Write out each record below exactly, without pictures.

> DATASET:
+++

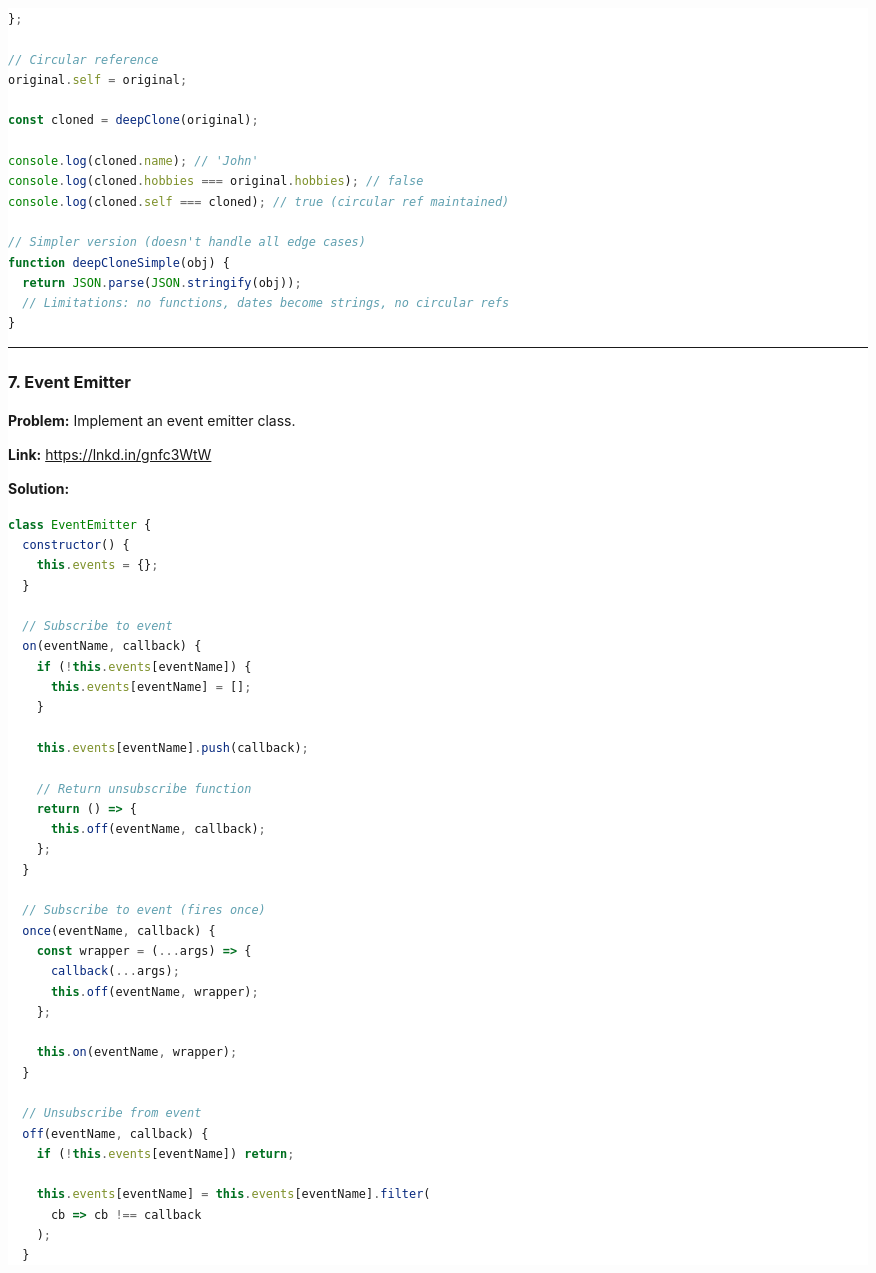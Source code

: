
 ```javascript
};

// Circular reference
original.self = original;

const cloned = deepClone(original);

console.log(cloned.name); // 'John'
console.log(cloned.hobbies === original.hobbies); // false
console.log(cloned.self === cloned); // true (circular ref maintained)

// Simpler version (doesn't handle all edge cases)
function deepCloneSimple(obj) {
  return JSON.parse(JSON.stringify(obj));
  // Limitations: no functions, dates become strings, no circular refs
}
```

---

### 7. Event Emitter
**Problem:** Implement an event emitter class.

**Link:** https://lnkd.in/gnfc3WtW

**Solution:**
```javascript
class EventEmitter {
  constructor() {
    this.events = {};
  }
  
  // Subscribe to event
  on(eventName, callback) {
    if (!this.events[eventName]) {
      this.events[eventName] = [];
    }
    
    this.events[eventName].push(callback);
    
    // Return unsubscribe function
    return () => {
      this.off(eventName, callback);
    };
  }
  
  // Subscribe to event (fires once)
  once(eventName, callback) {
    const wrapper = (...args) => {
      callback(...args);
      this.off(eventName, wrapper);
    };
    
    this.on(eventName, wrapper);
  }
  
  // Unsubscribe from event
  off(eventName, callback) {
    if (!this.events[eventName]) return;
    
    this.events[eventName] = this.events[eventName].filter(
      cb => cb !== callback
    );
  }
```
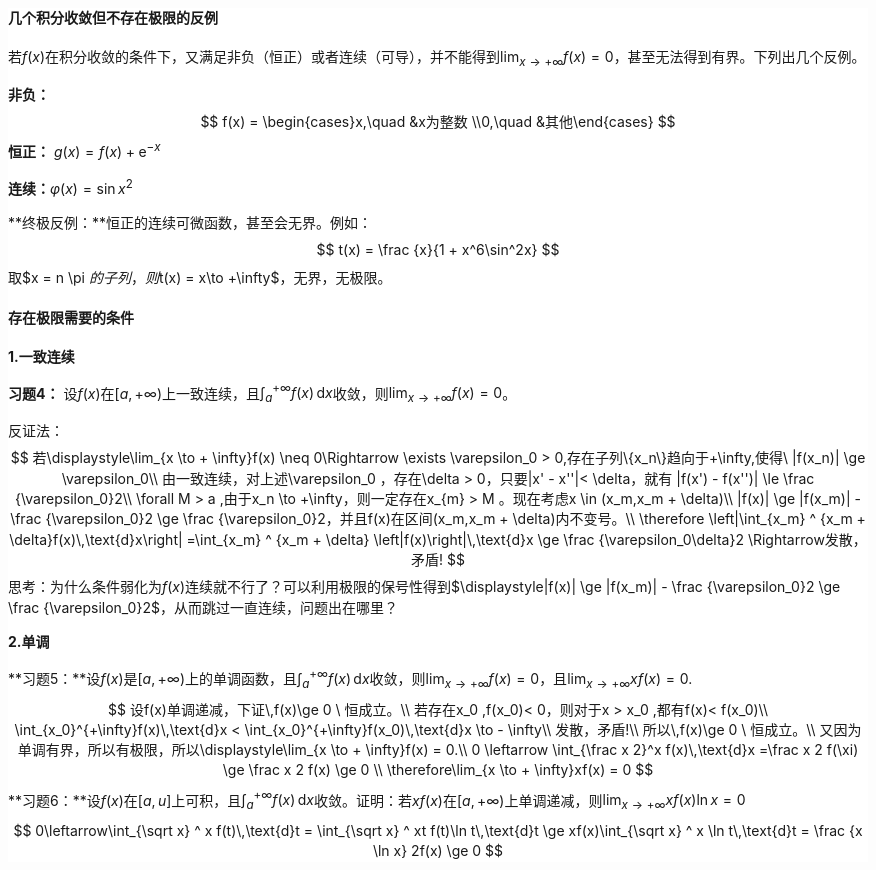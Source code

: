 #### 几个积分收敛但不存在极限的反例

若$f(x)$在积分收敛的条件下，又满足非负（恒正）或者连续（可导），并不能得到$\displaystyle \lim_{x \to +\infty}f(x) = 0$，甚至无法得到有界。下列出几个反例。

**非负：**
$$
f(x) = \begin{cases}x,\quad &x为整数 \\0,\quad &其他\end{cases}
$$
**恒正：** $g (x) = f(x) + \text{e}^{- x}$

**连续：**$\varphi(x) = \sin x^2$

**终极反例：**恒正的连续可微函数，甚至会无界。例如：
$$
t(x) = \frac {x}{1 + x^6\sin^2x}
$$
取$x = n \pi $的子列，则$t(x) = x\to +\infty$，无界，无极限。

#### 存在极限需要的条件

**1.一致连续**

**习题4：** 设$f(x)$在$[a,+\infty)$上一致连续，且$\displaystyle \int_a ^ {+\infty}f(x)\,\text{d}x$收敛，则$\displaystyle\lim_{x \to + \infty}f(x) = 0$。

反证法：
$$
若\displaystyle\lim_{x \to + \infty}f(x) \neq 0\Rightarrow \exists \varepsilon_0 > 0,存在子列\{x_n\}趋向于+\infty,使得\ |f(x_n)| \ge  \varepsilon_0\\
由一致连续，对上述\varepsilon_0 ，存在\delta > 0，只要|x' - x''|< \delta，就有
|f(x') - f(x'')| \le \frac {\varepsilon_0}2\\
\forall M > a ,由于x_n \to +\infty，则一定存在x_{m} > M 。现在考虑x \in (x_m,x_m + \delta)\\
|f(x)| \ge |f(x_m)| - \frac {\varepsilon_0}2 \ge \frac {\varepsilon_0}2，并且f(x)在区间(x_m,x_m + \delta)内不变号。\\
\therefore  \left|\int_{x_m} ^ {x_m + \delta}f(x)\,\text{d}x\right| =\int_{x_m} ^ {x_m + \delta} \left|f(x)\right|\,\text{d}x  \ge \frac {\varepsilon_0\delta}2
\Rightarrow发散，矛盾!
$$
思考：为什么条件弱化为$f(x)$连续就不行了？可以利用极限的保号性得到$\displaystyle|f(x)| \ge |f(x_m)| - \frac {\varepsilon_0}2 \ge \frac {\varepsilon_0}2$，从而跳过一直连续，问题出在哪里？

**2.单调**

**习题5：**设$f(x)$是$[a,+\infty)$上的单调函数，且$\displaystyle \int_a ^ {+\infty}f(x)\,\text{d}x$收敛，则$\displaystyle\lim_{x \to + \infty}f(x) = 0$，且$\displaystyle\lim_{x \to + \infty}xf(x) = 0$.
$$
设f(x)单调递减，下证\,f(x)\ge 0 \ 恒成立。\\
若存在x_0 ,f(x_0)< 0，则对于x > x_0 ,都有f(x)< f(x_0)\\
\int_{x_0}^{+\infty}f(x)\,\text{d}x < \int_{x_0}^{+\infty}f(x_0)\,\text{d}x \to - \infty\\
发散，矛盾!\\
所以\,f(x)\ge 0 \ 恒成立。\\
又因为单调有界，所以有极限，所以\displaystyle\lim_{x \to + \infty}f(x) = 0.\\
0 \leftarrow \int_{\frac x 2}^x f(x)\,\text{d}x =\frac x 2 f(\xi) \ge \frac x 2 f(x) \ge 0 \\
\therefore\lim_{x \to + \infty}xf(x) = 0
$$
**习题6：**设$f(x)$在$[a,u]$上可积，且$\displaystyle \int_a ^ {+\infty}f(x)\,\text{d}x$收敛。证明：若$xf(x)$在$[a,+\infty)$上单调递减，则$\displaystyle \lim _{x \to +\infty}xf(x)\ln x = 0$
$$
0\leftarrow\int_{\sqrt x} ^ x f(t)\,\text{d}t =  \int_{\sqrt x} ^ xt f(t)\ln t\,\text{d}t \ge xf(x)\int_{\sqrt x} ^ x \ln t\,\text{d}t = \frac {x \ln x} 2f(x) \ge 0
$$
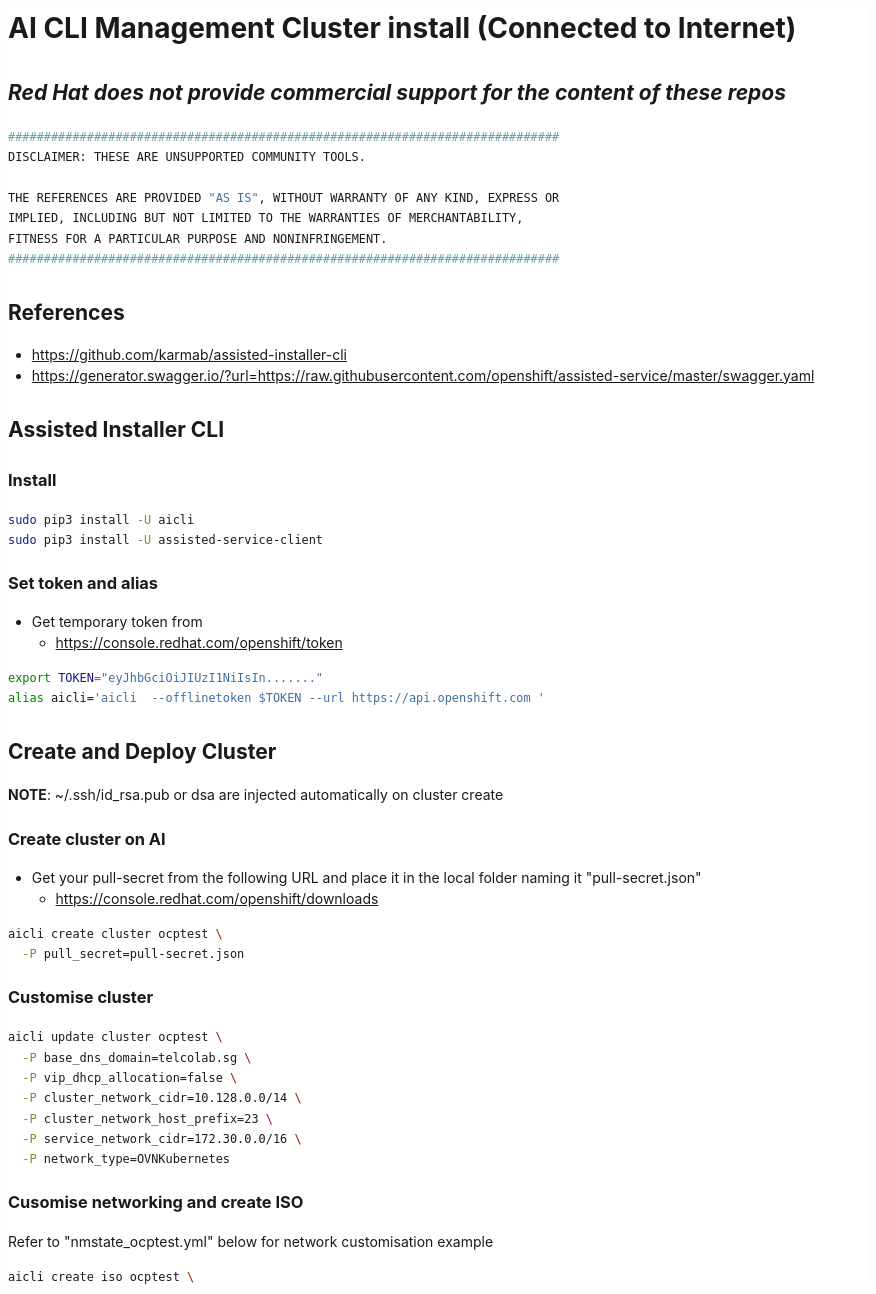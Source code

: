 # AI CLI Management Cluster install (Connected to Internet)
## *Red Hat does not provide commercial support for the content of these repos*

```bash
#############################################################################
DISCLAIMER: THESE ARE UNSUPPORTED COMMUNITY TOOLS.

THE REFERENCES ARE PROVIDED "AS IS", WITHOUT WARRANTY OF ANY KIND, EXPRESS OR
IMPLIED, INCLUDING BUT NOT LIMITED TO THE WARRANTIES OF MERCHANTABILITY,
FITNESS FOR A PARTICULAR PURPOSE AND NONINFRINGEMENT.
#############################################################################
```

## References
- https://github.com/karmab/assisted-installer-cli
- https://generator.swagger.io/?url=https://raw.githubusercontent.com/openshift/assisted-service/master/swagger.yaml

## Assisted Installer CLI
### Install
```bash
sudo pip3 install -U aicli
sudo pip3 install -U assisted-service-client
```
### Set token and alias
 - Get temporary token from 
     - https://console.redhat.com/openshift/token

```bash
export TOKEN="eyJhbGciOiJIUzI1NiIsIn......."
alias aicli='aicli  --offlinetoken $TOKEN --url https://api.openshift.com '
```

## Create and Deploy Cluster
**NOTE**: ~/.ssh/id_rsa.pub or dsa are injected automatically on cluster create

### Create cluster on AI
- Get your pull-secret from the following URL and place it in the local folder naming it "pull-secret.json"
    - https://console.redhat.com/openshift/downloads
```bash
aicli create cluster ocptest \
  -P pull_secret=pull-secret.json
```
### Customise cluster
```bash
aicli update cluster ocptest \
  -P base_dns_domain=telcolab.sg \
  -P vip_dhcp_allocation=false \
  -P cluster_network_cidr=10.128.0.0/14 \
  -P cluster_network_host_prefix=23 \
  -P service_network_cidr=172.30.0.0/16 \
  -P network_type=OVNKubernetes 
```
### Cusomise networking and create ISO
Refer to "nmstate_ocptest.yml" below for network customisation example
```bash
aicli create iso ocptest \
```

+++

> OUTPUT OF THE EXERCISE:
Source code

:
 ```javascript
};

// Circular reference
original.self = original;

const cloned = deepClone(original);

console.log(cloned.name); // 'John'
console.log(cloned.hobbies === original.hobbies); // false
console.log(cloned.self === cloned); // true (circular ref maintained)

// Simpler version (doesn't handle all edge cases)
function deepCloneSimple(obj) {
  return JSON.parse(JSON.stringify(obj));
  // Limitations: no functions, dates become strings, no circular refs
}
```

---

### 7. Event Emitter
**Problem:** Implement an event emitter class.

**Link:** https://lnkd.in/gnfc3WtW

**Solution:**
```javascript
class EventEmitter {
  constructor() {
    this.events = {};
  }
  
  // Subscribe to event
  on(eventName, callback) {
    if (!this.events[eventName]) {
      this.events[eventName] = [];
    }
    
    this.events[eventName].push(callback);
    
    // Return unsubscribe function
    return () => {
      this.off(eventName, callback);
    };
  }
  
  // Subscribe to event (fires once)
  once(eventName, callback) {
    const wrapper = (...args) => {
      callback(...args);
      this.off(eventName, wrapper);
    };
    
    this.on(eventName, wrapper);
  }
  
  // Unsubscribe from event
  off(eventName, callback) {
    if (!this.events[eventName]) return;
    
    this.events[eventName] = this.events[eventName].filter(
      cb => cb !== callback
    );
  }
```
Source code

: #### 几个积分收敛但不存在极限的反例

若$f(x)$在积分收敛的条件下，又满足非负（恒正）或者连续（可导），并不能得到$\displaystyle \lim_{x \to +\infty}f(x) = 0$，甚至无法得到有界。下列出几个反例。

**非负：**
$$
f(x) = \begin{cases}x,\quad &x为整数 \\0,\quad &其他\end{cases}
$$
**恒正：** $g (x) = f(x) + \text{e}^{- x}$

**连续：**$\varphi(x) = \sin x^2$

**终极反例：**恒正的连续可微函数，甚至会无界。例如：
$$
t(x) = \frac {x}{1 + x^6\sin^2x}
$$
取$x = n \pi $的子列，则$t(x) = x\to +\infty$，无界，无极限。

#### 存在极限需要的条件

**1.一致连续**

**习题4：** 设$f(x)$在$[a,+\infty)$上一致连续，且$\displaystyle \int_a ^ {+\infty}f(x)\,\text{d}x$收敛，则$\displaystyle\lim_{x \to + \infty}f(x) = 0$。

反证法：
$$
若\displaystyle\lim_{x \to + \infty}f(x) \neq 0\Rightarrow \exists \varepsilon_0 > 0,存在子列\{x_n\}趋向于+\infty,使得\ |f(x_n)| \ge  \varepsilon_0\\
由一致连续，对上述\varepsilon_0 ，存在\delta > 0，只要|x' - x''|< \delta，就有
|f(x') - f(x'')| \le \frac {\varepsilon_0}2\\
\forall M > a ,由于x_n \to +\infty，则一定存在x_{m} > M 。现在考虑x \in (x_m,x_m + \delta)\\
|f(x)| \ge |f(x_m)| - \frac {\varepsilon_0}2 \ge \frac {\varepsilon_0}2，并且f(x)在区间(x_m,x_m + \delta)内不变号。\\
\therefore  \left|\int_{x_m} ^ {x_m + \delta}f(x)\,\text{d}x\right| =\int_{x_m} ^ {x_m + \delta} \left|f(x)\right|\,\text{d}x  \ge \frac {\varepsilon_0\delta}2
\Rightarrow发散，矛盾!
$$
思考：为什么条件弱化为$f(x)$连续就不行了？可以利用极限的保号性得到$\displaystyle|f(x)| \ge |f(x_m)| - \frac {\varepsilon_0}2 \ge \frac {\varepsilon_0}2$，从而跳过一直连续，问题出在哪里？

**2.单调**

**习题5：**设$f(x)$是$[a,+\infty)$上的单调函数，且$\displaystyle \int_a ^ {+\infty}f(x)\,\text{d}x$收敛，则$\displaystyle\lim_{x \to + \infty}f(x) = 0$，且$\displaystyle\lim_{x \to + \infty}xf(x) = 0$.
$$
设f(x)单调递减，下证\,f(x)\ge 0 \ 恒成立。\\
若存在x_0 ,f(x_0)< 0，则对于x > x_0 ,都有f(x)< f(x_0)\\
\int_{x_0}^{+\infty}f(x)\,\text{d}x < \int_{x_0}^{+\infty}f(x_0)\,\text{d}x \to - \infty\\
发散，矛盾!\\
所以\,f(x)\ge 0 \ 恒成立。\\
又因为单调有界，所以有极限，所以\displaystyle\lim_{x \to + \infty}f(x) = 0.\\
0 \leftarrow \int_{\frac x 2}^x f(x)\,\text{d}x =\frac x 2 f(\xi) \ge \frac x 2 f(x) \ge 0 \\
\therefore\lim_{x \to + \infty}xf(x) = 0
$$
**习题6：**设$f(x)$在$[a,u]$上可积，且$\displaystyle \int_a ^ {+\infty}f(x)\,\text{d}x$收敛。证明：若$xf(x)$在$[a,+\infty)$上单调递减，则$\displaystyle \lim _{x \to +\infty}xf(x)\ln x = 0$
$$
0\leftarrow\int_{\sqrt x} ^ x f(t)\,\text{d}t =  \int_{\sqrt x} ^ xt f(t)\ln t\,\text{d}t \ge xf(x)\int_{\sqrt x} ^ x \ln t\,\text{d}t = \frac {x \ln x} 2f(x) \ge 0
$$
Source code

: # AI CLI Management Cluster install (Connected to Internet)
## *Red Hat does not provide commercial support for the content of these repos*

```bash
#############################################################################
DISCLAIMER: THESE ARE UNSUPPORTED COMMUNITY TOOLS.

THE REFERENCES ARE PROVIDED "AS IS", WITHOUT WARRANTY OF ANY KIND, EXPRESS OR
IMPLIED, INCLUDING BUT NOT LIMITED TO THE WARRANTIES OF MERCHANTABILITY,
FITNESS FOR A PARTICULAR PURPOSE AND NONINFRINGEMENT.
#############################################################################
```

## References
- https://github.com/karmab/assisted-installer-cli
- https://generator.swagger.io/?url=https://raw.githubusercontent.com/openshift/assisted-service/master/swagger.yaml

## Assisted Installer CLI
### Install
```bash
sudo pip3 install -U aicli
sudo pip3 install -U assisted-service-client
```
### Set token and alias
 - Get temporary token from 
     - https://console.redhat.com/openshift/token

```bash
export TOKEN="eyJhbGciOiJIUzI1NiIsIn......."
alias aicli='aicli  --offlinetoken $TOKEN --url https://api.openshift.com '
```

## Create and Deploy Cluster
**NOTE**: ~/.ssh/id_rsa.pub or dsa are injected automatically on cluster create

### Create cluster on AI
- Get your pull-secret from the following URL and place it in the local folder naming it "pull-secret.json"
    - https://console.redhat.com/openshift/downloads
```bash
aicli create cluster ocptest \
  -P pull_secret=pull-secret.json
```
### Customise cluster
```bash
aicli update cluster ocptest \
  -P base_dns_domain=telcolab.sg \
  -P vip_dhcp_allocation=false \
  -P cluster_network_cidr=10.128.0.0/14 \
  -P cluster_network_host_prefix=23 \
  -P service_network_cidr=172.30.0.0/16 \
  -P network_type=OVNKubernetes 
```
### Cusomise networking and create ISO
Refer to "nmstate_ocptest.yml" below for network customisation example
```bash
aicli create iso ocptest \
```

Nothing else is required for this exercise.